Machado Hinojosa también se sentía orgulloso de haber trasladado a sus retoños el gusto por los buenos coches. "Dime qué coche calzas y te diré si eres o no un señor", les recordaba, de vuelta de la excursión dominical, a 180 km/h por la carretera de Extremadura, entre bocinazos, maniobras tanto admonitorias como punitivas y descalificaciones al resto de usuarios de la autovía. "No soporto a esos pardillos que van pisando huevos, coño", afirmaba ante los suyos. La rectificación en el motor de explosión contribuía a viciar sobremanera los humos de la combustión, así como al logro de un más que aceptable nivel de sonoridad, acorde con su reciente ascenso al puesto de adjunto al subencargado de mantenimiento del polideportivo municipal. "Tantos decimetrios, tanto eres, eso es ley de vida, hijos; mirad si no la moto de Ramiro el del vídeo-club, o el Audi de don Francisco el del banco", solía decir en la sobremesa, esos escasos 40 segundos que mediaban entre las últimas ventosidades y gruñidos masticativos de miembros de la familia y la sintonía de la teleserie En el manglar. Desgraciadamente, un pesado sopor impedía siempre a Machado Hinojosa terminar despierto el capítulo del día. Su hija se encargaba diligentemente de que el vídeo familiar registrara esas escenas robadas por Morfeo a su padre, para que éste pudiera contemplarlas entre el final del reality-show televisivo de las 21.00 y el programa radiofónico deportivo de las 23.00, mientras su esposa preparaba la cena y sus hijos se pegaban patadas de full-contact en alguna de las habitaciones. Era lo mínimo que su pequeña podía hacer para agradecerle la inmensa generosidad de procrearla.

Y es que a Machado Hinojosa pocos hacían sombra en el capítulo de la generosidad. No cualquiera con su aversión al líquido elemento se hubiese lanzado presto aquel día de primavera a la piscina exterior, arriesgando su corbata del Real Madrid, para rescatar de sus aguas la valiosa pamela arrebatada por el viento a la esposa del portavoz del Gobierno de la Nación.

4 comentarios:

Rafael Hidalgo dijo...

Menudo ejemplar. Qué menos que hacerle miembro de la Real Academia de la Lengua. Eso sí, poniendo un cartelito sobre su asiento que dijera: "¡Cuidado, zona inflamable!"

Nicolás Fabelo dijo...

Jaja, gracias por seguir teniendo la paciencia de leerme, Rafa.

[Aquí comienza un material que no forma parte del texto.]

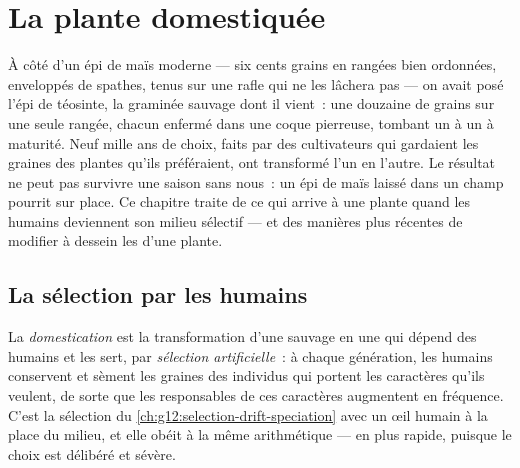 \chapter{La plante domestiquée}\label{ch:g12:domesticated-plants}

À côté d'un épi de maïs moderne --- six cents grains en rangées bien
ordonnées, enveloppés de spathes, tenus sur une rafle qui ne les
lâchera pas --- on avait posé l'épi de téosinte, la graminée sauvage
dont il vient~: une douzaine de grains sur une seule rangée, chacun
enfermé dans une coque pierreuse, tombant un à un à maturité. Neuf
mille ans de choix, faits par des cultivateurs qui gardaient les
graines des plantes qu'ils préféraient, ont transformé l'un en
l'autre. Le résultat ne peut pas survivre une saison sans nous~: un
épi de maïs laissé dans un champ pourrit sur place. Ce chapitre traite
de ce qui arrive à une plante quand les humains deviennent son milieu
sélectif --- et des manières plus récentes de modifier à dessein les
 d'une plante.

\section{La sélection par les humains}

\begin{definition}\label{def:g12:domesticated-plants:domestication}
La \emph{domestication} est la transformation
d'une  sauvage en une  qui dépend des humains et les sert,
par \emph{sélection artificielle}~: à
chaque génération, les humains conservent et sèment les graines des
individus qui portent les caractères qu'ils veulent, de sorte que les
 responsables de ces caractères augmentent en fréquence. C'est
la sélection du \cref{ch:g12:selection-drift-speciation} avec un œil
humain à la place du milieu, et elle obéit à la même
arithmétique --- en plus rapide, puisque le choix est délibéré et
sévère.
\end{definition}

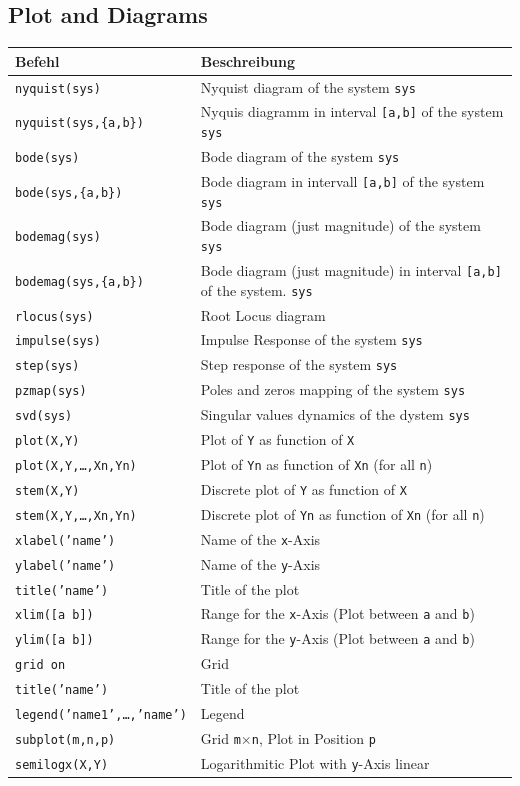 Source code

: \documentclass[a4paper,12 pt]{article}
\numberwithin{equation}{section}
\theoremstyle{definition}
\theoremstyle{remark}
\theoremstyle{definition}
\theoremstyle{definition}
\theoremstyle{definition}
\theoremstyle{remark}
\begin{document}
\subsection{Plot and Diagrams}
\begin{center}\begin{tabular}{ll}
\toprule
Befehl & Beschreibung \\
\midrule
\texttt{nyquist(sys)} & Nyquist diagram of the system \texttt{sys} \\
\texttt{nyquist(sys,\{a,b\})} & Nyquis diagramm in interval \texttt{[a,b]} of the system \texttt{sys}\\
\texttt{bode(sys)} & Bode diagram of the system \texttt{sys}\\
\texttt{bode(sys,\{a,b\})} & Bode diagram in intervall \texttt{[a,b]} of the system \texttt{sys}\\
\texttt{bodemag(sys)} & Bode diagram (just magnitude) of the system \texttt{sys}\\
\texttt{bodemag(sys,\{a,b\})} & Bode diagram (just magnitude) in interval \texttt{[a,b]} of the system.  \texttt{sys}\\
\texttt{rlocus(sys)} & Root Locus diagram\\
\texttt{impulse(sys)} & Impulse Response of the system \texttt{sys}\\
\texttt{step(sys)} & Step response of the system \texttt{sys}\\
\texttt{pzmap(sys)} & Poles and zeros mapping of the  system \texttt{sys} \\
\texttt{svd(sys)} & Singular values dynamics of the dystem \texttt{sys} \\
\texttt{plot(X,Y)} & Plot of \texttt{Y} as function of \texttt{X} \\
\texttt{plot(X,Y,\ldots,Xn,Yn)} & Plot of \texttt{Yn} as function of \texttt{Xn} (for all \texttt{n})\\
\texttt{stem(X,Y)} & Discrete plot of \texttt{Y} as function of \texttt{X} \\
\texttt{stem(X,Y,\ldots,Xn,Yn)} & Discrete plot of \texttt{Yn} as function of \texttt{Xn} (for all \texttt{n}) \\
\texttt{xlabel('name')} & Name of the \texttt{x}-Axis \\
\texttt{ylabel('name')} & Name of the \texttt{y}-Axis \\
\texttt{title('name')} & Title of the plot\\
\texttt{xlim([a b])} & Range for the \texttt{x}-Axis (Plot between \texttt{a} and \texttt{b}) \\
\texttt{ylim([a b])} & Range for the \texttt{y}-Axis (Plot between \texttt{a} and \texttt{b}) \\
\texttt{grid on} & Grid \\
\texttt{title('name')} & Title of the plot \\
\texttt{legend('name1',\ldots,'name')} & Legend \\
\texttt{subplot(m,n,p)} & Grid \texttt{m$\times$n}, Plot in Position \texttt{p} \\
\texttt{semilogx(X,Y)} & Logarithmitic Plot with \texttt{y}-Axis linear \\
\bottomrule
\end{tabular}\end{center}
\end{document}
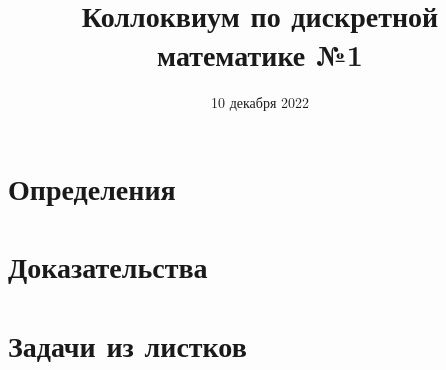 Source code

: \documentclass[a4paper]{article}
\title{Коллоквиум по дискретной математике №1}
\author{ %
}
\date{10 декабря 2022}
\begin{document}
	\maketitle
	
	\tableofcontents
	\newpage
	\section{Определения} {
		 
		 
		 
		 
		 
		 
	}
	\newpage
	\section{Доказательства} {
		
		
		
		
		
		
		
		
		
		
		
		
	}
	\newpage
	\section{Задачи из листков}{
	}
\end{document}
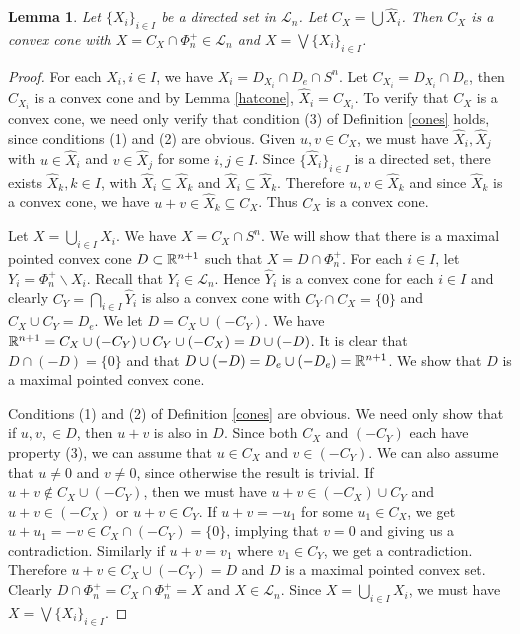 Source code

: \documentclass[psamsfonts]{amsart}
\numberwithin{equation}{subsection}
\theoremstyle{plain}
\newtheorem{lemma}[theorem]{Lemma}
\theoremstyle{definition}
\theoremstyle{remark}
\begin{document}
\begin{lemma} Let $\{X_i\}_{i \in I}$ be a directed set in $\mathcal{L}_{n}$. Let $C_X = \bigcup \widehat{X}_i$. Then 
$C_X$ is a convex cone with  $X = C_X \cap \Phi_n^+ \in \mathcal{L}_{n}$ and   $X = \bigvee \{X_i\}_{i \in I}$. 
\end{lemma}
\begin{proof} For each $X_i, i \in I$, we have $X_i = D_{X_i} \cap D_e \cap S^n$. Let $C_{X_i} = D_{X_i} \cap D_e $, then 
$C_{X_i}$ is a convex cone and by Lemma \ref{hatcone}, $\widehat{X}_i = C_{X_i}$. 
To verify  that $C_X$ is a convex cone, we need only verify that condition (3) of Definition \ref{cones} holds, since  conditions (1) and (2)  are obvious. 
 Given $u, v \in C_X$, we must  have 
$\widehat{X}_i, \widehat{X}_j$ with $u \in \widehat{X}_i$ and $v \in \widehat{X}_j$ for some $i, j \in I$. Since $\{\widehat{X}_i\}_{i \in I}$ is  a directed set, there exists
$\widehat{X}_k, k \in I$, with $\widehat{X}_i \subseteq \widehat{X}_k$ and  $\widehat{X}_i \subseteq \widehat{X}_k$. Therefore  $u, v \in \widehat{X}_k$ and since $ \widehat{X}_k$ is a convex cone,  we have $u + v \in \widehat{X}_k \subseteq C_X$. Thus $C_X$ is a 
convex cone.  

Let $X = \bigcup_{i\in I} X_i$. We have $X  = C_X \cap S^n$. 
We will  show that there is a maximal pointed convex cone $D \subset \Bbb{R}^{n + 1}$ such that $X  = D \cap \Phi^+_{n }$. 
For each $i \in I$, let $Y_i = \Phi^+_{n} \backslash X_i$. Recall that $Y_i \in \mathcal{L}_{n }$. Hence $\widehat{Y}_i$ is a convex cone for each $i \in I$ and clearly 
$C_Y = \bigcap_{i \in I} \hat{Y}_i$ is also a convex cone with $C_Y\cap C_X = \{0\}$ and $C_X \cup C_Y = D_e$. We let $D = C_X \cup (-C_Y)$. We have $\Bbb{R}^{n + 1} = C_X \cup (-C_Y) \cup C_Y \cup (-C_X)  = D \cup (-D)$. It is clear that $D \cap (-D) = \{0\}$ and that 
$D\cup (-D) = D_e \cup (- D_e) = \Bbb{R}^{n + 1}$. We show that $D$ is a maximal pointed convex cone. 

Conditions (1) and (2) 
of Definition  \ref{cones} are obvious. 
 We need only show that if $u, v, \in D$, then $u + v$ is also in $D$. Since both $C_X$ and $(-C_Y)$ each have property (3), we can assume that $u \in C_X$ and $v \in (-C_Y)$. We can also assume that $u \not= 0$ and $v \not=0$, since otherwise the result is trivial. If $u + v \not\in C_X \cup (-C_Y)$, then we must have $u + v \in (-C_X) \cup C_Y$ and 
 $u + v \in (-C_X)$ or $u + v \in   C_Y$. If $u + v = -u_1$ for some $u_1 \in C_X$, we get $u + u_1 = -v \in C_X \cap (-C_Y) = \{0\}$, implying that $v = 0$ and  giving us a contradiction. Similarly if $u + v = v_1$ where $v_1 \in C_Y$, we get a contradiction. Therefore 
 $u + v  \in C_X \cup (-C_Y) = D$ and $D$ is a maximal pointed convex set. 
 Clearly $D\cap \Phi_n^+ =  C_X \cap \Phi_n^+ = X$ and $X \in \mathcal{L}_n$.  
  Since $X = \bigcup_{i \in I}X_i$, we must have $X  = \bigvee \{X_i\}_{i \in I}$. 
\end{proof}
\end{document}
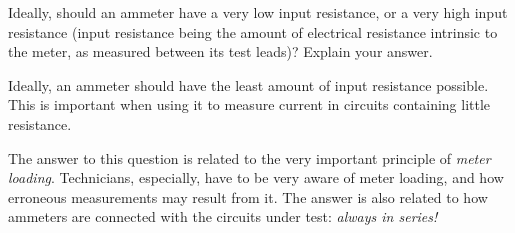 

Ideally, should an ammeter have a very low input resistance, or a very high input resistance (input resistance being the amount of electrical resistance intrinsic to the meter, as measured between its test leads)?  Explain your answer.







Ideally, an ammeter should have the least amount of input resistance possible.  This is important when using it to measure current in circuits containing little resistance.







The answer to this question is related to the very important principle of {\it meter loading}.  Technicians, especially, have to be very aware of meter loading, and how erroneous measurements may result from it.  The answer is also related to how ammeters are connected with the circuits under test: {\it always in series!}



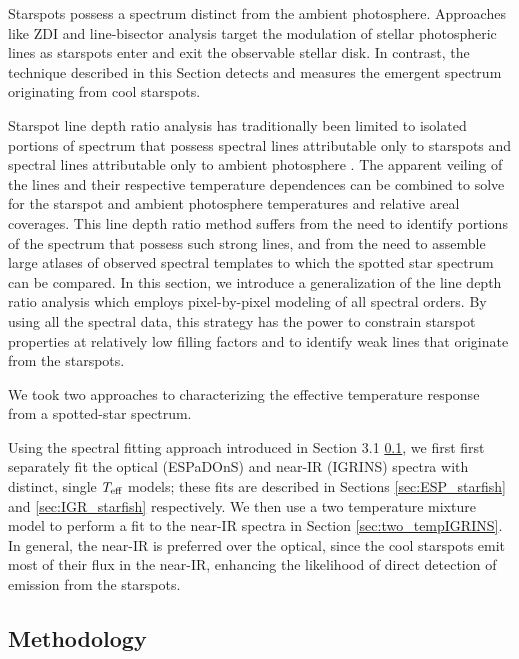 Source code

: \documentclass[twocolumn]{emulateapj}%
\begin{document}
Starspots possess a spectrum distinct from the ambient photosphere.  Approaches like ZDI and line-bisector analysis \citep[\emph{e.g.}][]{prato08, donati14} target the modulation of stellar photospheric lines as starspots enter and exit the observable stellar disk.  In contrast, the technique described in this Section detects and measures the emergent spectrum originating from cool starspots.

Starspot line depth ratio analysis has traditionally been limited to isolated portions of spectrum that possess spectral lines attributable only to starspots and spectral lines attributable only to ambient photosphere \citep[\emph{e.g.}][]{neff95, oneal01}.  The apparent veiling of the lines and their respective temperature dependences can be combined to solve for the starspot and ambient photosphere temperatures and relative areal coverages.  This line depth ratio method suffers from the need to identify portions of the spectrum that possess such strong lines, and from the need to assemble large atlases of observed spectral templates to which the spotted star spectrum can be compared.  In this section, we introduce a generalization of the line depth ratio analysis which employs pixel-by-pixel modeling of all spectral orders.  By using all the spectral data, this strategy has the power to constrain starspot properties at relatively low filling factors and to identify weak lines that originate from the starspots.

We took two approaches to characterizing the effective temperature response from a spotted-star spectrum.  

Using the spectral fitting approach introduced in Section 3.1 \ref{sec:methods}, we first first separately fit the optical (ESPaDOnS) and near-IR (IGRINS) spectra with distinct, single $T_\textrm{eff}$ models; these fits are described in Sections \ref{sec:ESP_starfish} and \ref{sec:IGR_starfish} respectively.  We then use a two temperature mixture model to perform a fit to the near-IR spectra in Section \ref{sec:two_tempIGRINS}.  In general, the near-IR is preferred over the optical, since the cool starspots emit most of their flux in the near-IR, enhancing the likelihood of direct detection of emission from the starspots.


\subsection{Methodology}\label{sec:methods} 
\end{document}
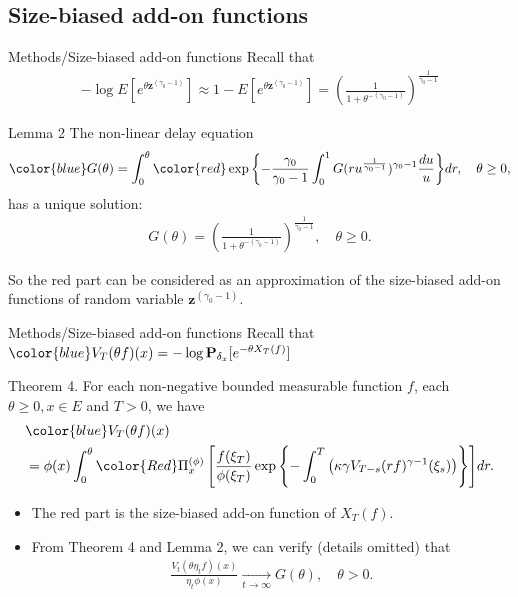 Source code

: \documentclass[xcolor=dvipsnames]{beamer}
\begin{document}
\subsection{Size-biased add-on functions}

\begin{frame}{Methods/Size-biased add-on functions}
Recall that
\begin{align}
- \log E[e^{\theta \mathbf z^{(\gamma_0 - 1)}}] 
  \approx 1 -  E[e^{\theta \mathbf z^{(\gamma_0 - 1)}}] 
= \left( \frac{1}{1+\theta^{-(\gamma_0- 1)}} \right)^{\frac{1}{\gamma_0 - 1}}
\end{align}
\begin{block}{Lemma 2}
The non-linear delay equation 
 \begin{align}
{\color{blue} G(\theta) } 
= \int_0^\theta {\color{red}\exp\left\{ - \frac{\gamma_0}{\gamma_0 - 1} \int_0^1  G(ru^{\frac{1}{\gamma_0 - 1}})^{\gamma_0 - 1} \frac{du}{u} \right\} } dr,
\quad \theta \geq 0,
  \end{align}
has a unique solution:
\begin{align}
G(\theta) 
  = \left( \frac{1}{1+\theta^{-(\gamma_0- 1)}} \right)^{\frac{1}{\gamma_0 - 1}},
\quad \theta \geq 0. 
\end{align}
\end{block}

So the {\color{red} red part} can be considered as an approximation of the size-biased add-on functions of random variable $\mathbf z^{(\gamma_0 - 1)}$.
\end{frame}

\begin{frame}{Methods/Size-biased add-on functions}
  Recall that ${\color{blue} V_T(\theta f)(x)} = - \log \mathbf P_{\delta_x}[e^{- \theta X_T(f)}]$
  \begin{block}{Theorem 4.}
    For each non-negative bounded measurable function $f$, each $\theta \geq 0, x\in E$ and $T > 0$, we have
    \begin{align}
      &{\color{blue}V_T(\theta f)(x)} 
      \\&= \phi(x) \int_0^\theta {\color{Red} \Pi_{x}^{(\phi)} \left[ \frac{f(\xi_T)}{\phi(\xi_T)} \exp \left\{ - \int_0^T \left( \kappa \gamma V_{T - s}(rf)^{\gamma - 1} (\xi_s) \right) \right\}\right] } dr.
    \end{align}
  \end{block}
\begin{itemize}
\item
  The {\color{red} red} part is the size-biased add-on function of $X_T(f)$.
\item  
From Theorem 4 and Lemma 2, we can verify (details omitted) that
  \begin{align}
    \frac{V_t(\theta \eta_t f)(x)}{\eta_t \phi(x)} 
    \xrightarrow[t\to \infty]{} G(\theta),\quad \theta >0.
  \end{align}
\end{itemize}
\end{frame}
\end{document}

Si tipos como ese no existieran, el nuestro sería un país mucho más habitable. En fin, que lamentablemente no "to er mundo e güeno".

Un fuerte abrazo

Rafael Hidalgo dijo...

Nicolás, para las cosas con las que disfruto no necesito paciencia alguna, sólo un poquito de tiempo.

Otro abrazo para ti.

Adolfo dijo...

Ja,ja,!qué bueno!, en cada casa debería haber uno.